Monday 29 June 2020

Poems from the Backroom 106: Colin McGuire

Colin McGuire has been around for years-I know this for a fact- but doesn’t seem ever to age any, obviously a pact he’s made with dark forces away back. In return for eternal youth McGuire stalks the dark and dodgiest corridors of the human condition employing, as the blurb on his latest book says, 'dark humour and twisted imagery'. Who can resist such attributes? We all lurk in corners but maybe not as starkly or elegantly as McGuire:

'You sit alone, but not lonely and say to air
with the wisdom of nothing: It’s as if my life happened
to someone else. And you take a biscuit and taste,
as all moments, the crumbs of what remains.'

(From 'Zoom')

Colin McGuire is a poet and performer from Glasgow, who now lives in Edinburgh. His poetry on the page is surreal and beautiful but he is known best for his dynamic, engaging live performances.  He won the Shore Poets Quiet Slam in 2014, and the Luminate Slam 2015 and he got to the semi-final in the BBC Fringe Slam in 2013 and 2018. He won the Out:spoken award for the 'film poetry' category and best poetry overall in London in 2018. In 2020, he was an Ignite Fellow Awardee, awarded by the Scottish Book Trust. He is currently working on a book as part of this award. He studies and teaches mindfulness and runs Mindfulness and Expressive Writing Workshops in schools, charities, libraries and community groups.
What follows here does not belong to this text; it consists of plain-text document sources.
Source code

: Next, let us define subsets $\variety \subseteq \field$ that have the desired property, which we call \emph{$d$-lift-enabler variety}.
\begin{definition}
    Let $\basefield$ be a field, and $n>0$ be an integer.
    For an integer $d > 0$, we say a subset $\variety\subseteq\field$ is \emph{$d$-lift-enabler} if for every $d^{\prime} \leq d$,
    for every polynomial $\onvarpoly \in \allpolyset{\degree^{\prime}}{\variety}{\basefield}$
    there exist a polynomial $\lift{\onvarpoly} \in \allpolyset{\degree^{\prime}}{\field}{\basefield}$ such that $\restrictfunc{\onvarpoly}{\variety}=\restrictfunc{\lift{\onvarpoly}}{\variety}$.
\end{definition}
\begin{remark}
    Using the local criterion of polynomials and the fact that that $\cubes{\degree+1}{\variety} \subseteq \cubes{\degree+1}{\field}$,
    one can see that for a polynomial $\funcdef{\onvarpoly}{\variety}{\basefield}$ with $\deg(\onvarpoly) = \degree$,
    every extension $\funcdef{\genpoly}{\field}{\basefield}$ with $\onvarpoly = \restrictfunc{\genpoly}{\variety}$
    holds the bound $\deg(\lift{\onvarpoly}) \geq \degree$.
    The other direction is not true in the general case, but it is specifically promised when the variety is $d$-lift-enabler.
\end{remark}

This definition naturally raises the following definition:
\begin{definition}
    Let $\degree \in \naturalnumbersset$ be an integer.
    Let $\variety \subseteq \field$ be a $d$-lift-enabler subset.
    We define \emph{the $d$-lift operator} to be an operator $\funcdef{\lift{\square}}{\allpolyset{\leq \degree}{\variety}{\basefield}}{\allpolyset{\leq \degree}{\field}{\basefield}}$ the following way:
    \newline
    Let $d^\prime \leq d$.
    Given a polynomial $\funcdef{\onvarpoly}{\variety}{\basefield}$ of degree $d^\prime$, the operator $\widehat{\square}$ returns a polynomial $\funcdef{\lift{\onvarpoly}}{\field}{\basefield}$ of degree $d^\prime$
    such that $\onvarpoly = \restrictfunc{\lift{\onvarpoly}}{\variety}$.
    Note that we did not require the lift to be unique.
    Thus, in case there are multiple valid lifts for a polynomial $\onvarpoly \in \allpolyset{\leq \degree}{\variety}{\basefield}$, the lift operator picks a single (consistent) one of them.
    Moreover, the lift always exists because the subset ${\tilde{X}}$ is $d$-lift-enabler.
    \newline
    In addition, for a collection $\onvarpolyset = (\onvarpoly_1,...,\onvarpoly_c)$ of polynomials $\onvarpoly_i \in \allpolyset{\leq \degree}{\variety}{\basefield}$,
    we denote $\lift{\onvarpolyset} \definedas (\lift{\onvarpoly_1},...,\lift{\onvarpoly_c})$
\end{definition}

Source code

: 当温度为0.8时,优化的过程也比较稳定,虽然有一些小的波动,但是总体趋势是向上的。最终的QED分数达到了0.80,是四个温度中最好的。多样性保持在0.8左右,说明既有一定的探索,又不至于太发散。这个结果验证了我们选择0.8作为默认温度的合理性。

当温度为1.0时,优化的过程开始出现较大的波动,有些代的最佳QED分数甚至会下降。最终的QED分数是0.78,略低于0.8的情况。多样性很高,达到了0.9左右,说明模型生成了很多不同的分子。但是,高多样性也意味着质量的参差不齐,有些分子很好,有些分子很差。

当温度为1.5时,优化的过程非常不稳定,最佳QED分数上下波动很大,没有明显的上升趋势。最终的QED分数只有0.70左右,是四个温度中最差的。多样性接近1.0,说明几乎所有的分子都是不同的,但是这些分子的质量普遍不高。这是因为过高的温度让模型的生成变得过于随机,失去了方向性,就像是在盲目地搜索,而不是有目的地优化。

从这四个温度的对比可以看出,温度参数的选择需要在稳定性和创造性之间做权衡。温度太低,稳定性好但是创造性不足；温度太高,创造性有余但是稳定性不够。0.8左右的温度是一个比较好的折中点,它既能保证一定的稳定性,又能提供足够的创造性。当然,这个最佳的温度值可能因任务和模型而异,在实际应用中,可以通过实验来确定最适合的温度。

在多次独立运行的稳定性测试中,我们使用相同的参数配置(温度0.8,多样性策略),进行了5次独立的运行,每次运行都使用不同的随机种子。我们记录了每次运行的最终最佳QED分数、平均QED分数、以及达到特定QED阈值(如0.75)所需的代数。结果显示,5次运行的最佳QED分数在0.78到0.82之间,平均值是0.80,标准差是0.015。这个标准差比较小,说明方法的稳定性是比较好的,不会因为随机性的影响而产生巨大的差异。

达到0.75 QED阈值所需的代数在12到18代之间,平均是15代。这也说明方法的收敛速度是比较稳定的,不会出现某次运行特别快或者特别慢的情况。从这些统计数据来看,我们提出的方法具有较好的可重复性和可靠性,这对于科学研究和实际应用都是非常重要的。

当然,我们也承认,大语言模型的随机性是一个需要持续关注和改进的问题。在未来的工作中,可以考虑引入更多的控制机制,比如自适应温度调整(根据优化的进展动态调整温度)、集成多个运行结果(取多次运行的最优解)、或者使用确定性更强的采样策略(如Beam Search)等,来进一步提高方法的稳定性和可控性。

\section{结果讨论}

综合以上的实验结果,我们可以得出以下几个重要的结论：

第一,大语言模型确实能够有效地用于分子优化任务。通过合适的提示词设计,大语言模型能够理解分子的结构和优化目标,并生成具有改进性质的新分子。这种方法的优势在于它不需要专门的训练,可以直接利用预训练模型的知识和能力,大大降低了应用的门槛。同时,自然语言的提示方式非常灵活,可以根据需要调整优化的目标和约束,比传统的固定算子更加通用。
His most recent collection is 'Enhanced fool disclosure' (Speculative Books, 2018).

Here he reads 'A Small Thing':



His Website here:

Two Poems and Buy 'Enhanced fool disclosure' here:


Five poems from 'The Punch Magazine':




A small thing


Do you know we are so minute
the God's hear our prayers

in the teensiest, helium-pitched
mouse-like voices?

The universe is so small
we point telescopes to look at it.

I have been searching most of the night
for a grain of salt lost amongst the carpet.
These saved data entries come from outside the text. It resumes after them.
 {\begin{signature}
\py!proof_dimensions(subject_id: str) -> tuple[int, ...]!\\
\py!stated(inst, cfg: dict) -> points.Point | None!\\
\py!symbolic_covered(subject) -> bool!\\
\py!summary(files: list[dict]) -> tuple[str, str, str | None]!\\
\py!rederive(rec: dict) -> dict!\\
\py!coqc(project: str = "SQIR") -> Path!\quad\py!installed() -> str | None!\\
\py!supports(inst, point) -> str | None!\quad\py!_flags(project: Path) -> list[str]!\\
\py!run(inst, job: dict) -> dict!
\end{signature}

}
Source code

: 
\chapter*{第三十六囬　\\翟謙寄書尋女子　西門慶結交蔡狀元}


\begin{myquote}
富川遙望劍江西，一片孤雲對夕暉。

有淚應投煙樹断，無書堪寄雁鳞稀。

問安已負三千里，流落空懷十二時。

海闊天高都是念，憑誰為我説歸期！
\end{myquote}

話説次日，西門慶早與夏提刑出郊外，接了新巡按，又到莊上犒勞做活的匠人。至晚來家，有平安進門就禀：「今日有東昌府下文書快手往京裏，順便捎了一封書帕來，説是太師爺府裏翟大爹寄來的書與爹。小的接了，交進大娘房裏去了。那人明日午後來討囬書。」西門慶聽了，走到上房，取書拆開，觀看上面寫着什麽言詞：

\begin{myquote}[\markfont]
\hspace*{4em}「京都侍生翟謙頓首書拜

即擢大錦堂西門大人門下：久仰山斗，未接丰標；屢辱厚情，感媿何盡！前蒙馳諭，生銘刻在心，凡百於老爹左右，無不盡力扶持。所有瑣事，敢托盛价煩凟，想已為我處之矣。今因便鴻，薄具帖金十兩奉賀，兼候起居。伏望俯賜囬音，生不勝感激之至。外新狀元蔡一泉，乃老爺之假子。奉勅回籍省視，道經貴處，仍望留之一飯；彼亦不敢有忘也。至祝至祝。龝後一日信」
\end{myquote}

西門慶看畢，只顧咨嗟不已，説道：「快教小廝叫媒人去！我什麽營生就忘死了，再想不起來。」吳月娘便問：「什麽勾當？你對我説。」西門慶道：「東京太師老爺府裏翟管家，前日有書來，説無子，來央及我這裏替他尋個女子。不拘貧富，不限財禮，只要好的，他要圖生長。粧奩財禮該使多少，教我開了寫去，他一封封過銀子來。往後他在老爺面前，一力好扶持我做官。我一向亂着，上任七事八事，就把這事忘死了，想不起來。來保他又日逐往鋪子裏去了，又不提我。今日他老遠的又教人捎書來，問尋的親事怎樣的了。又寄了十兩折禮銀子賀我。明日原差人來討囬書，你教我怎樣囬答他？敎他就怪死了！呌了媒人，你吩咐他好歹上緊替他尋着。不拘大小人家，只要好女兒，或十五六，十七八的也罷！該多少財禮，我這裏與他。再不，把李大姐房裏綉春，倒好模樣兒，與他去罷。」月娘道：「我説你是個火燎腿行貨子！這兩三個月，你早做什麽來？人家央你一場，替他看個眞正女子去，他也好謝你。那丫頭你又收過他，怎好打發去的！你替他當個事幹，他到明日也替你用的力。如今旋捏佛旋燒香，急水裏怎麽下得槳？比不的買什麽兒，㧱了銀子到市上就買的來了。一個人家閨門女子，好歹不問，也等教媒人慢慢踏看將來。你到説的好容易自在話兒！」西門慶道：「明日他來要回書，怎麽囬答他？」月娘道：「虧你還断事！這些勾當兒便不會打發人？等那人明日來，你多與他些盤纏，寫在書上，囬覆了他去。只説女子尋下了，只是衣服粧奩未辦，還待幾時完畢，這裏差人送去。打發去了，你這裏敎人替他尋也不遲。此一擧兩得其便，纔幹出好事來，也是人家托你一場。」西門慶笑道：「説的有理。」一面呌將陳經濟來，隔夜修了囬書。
Some of the people I care about most
are dust particles on eyelashes.

The stars are insoluble rock salts
I pretend to pick with a pair of tweezers.



Zoom

Age is being struck by a bolt of lightning
that slows you gradually; the envy of youth
is never having to rush, who speed past drunk
on their own engine, before being struck
by lightning in turn.

Roll on Gran, roll on Sister, roll on Mum, until
the tale end of the night, until the batteries run out,
until the bones creak like a stiff door,
until your voice slows to an aphasic blur, roll on love.

For now you pocket a few biscuits, and turn back
to the living room and the television, the programme
on in a few minutes. Your slippers like a voyager’s
boots carry you on, to that firm chair.

You sit alone, but not lonely and say to air
with the wisdom of nothing: It’s as if my life happened
to someone else. And you take a biscuit and taste,
as all moments, the crumbs of what remains.

Eighty years. The accumulation, to bring me here,
to bring me here, to this conclusion, to sit alone
and watch the television, the screen’s white illumination
a kind of joke, and I am all that’s left of the tree now.

Love stretches as long as a life, before it snaps.
But God have I worked for it, Christ.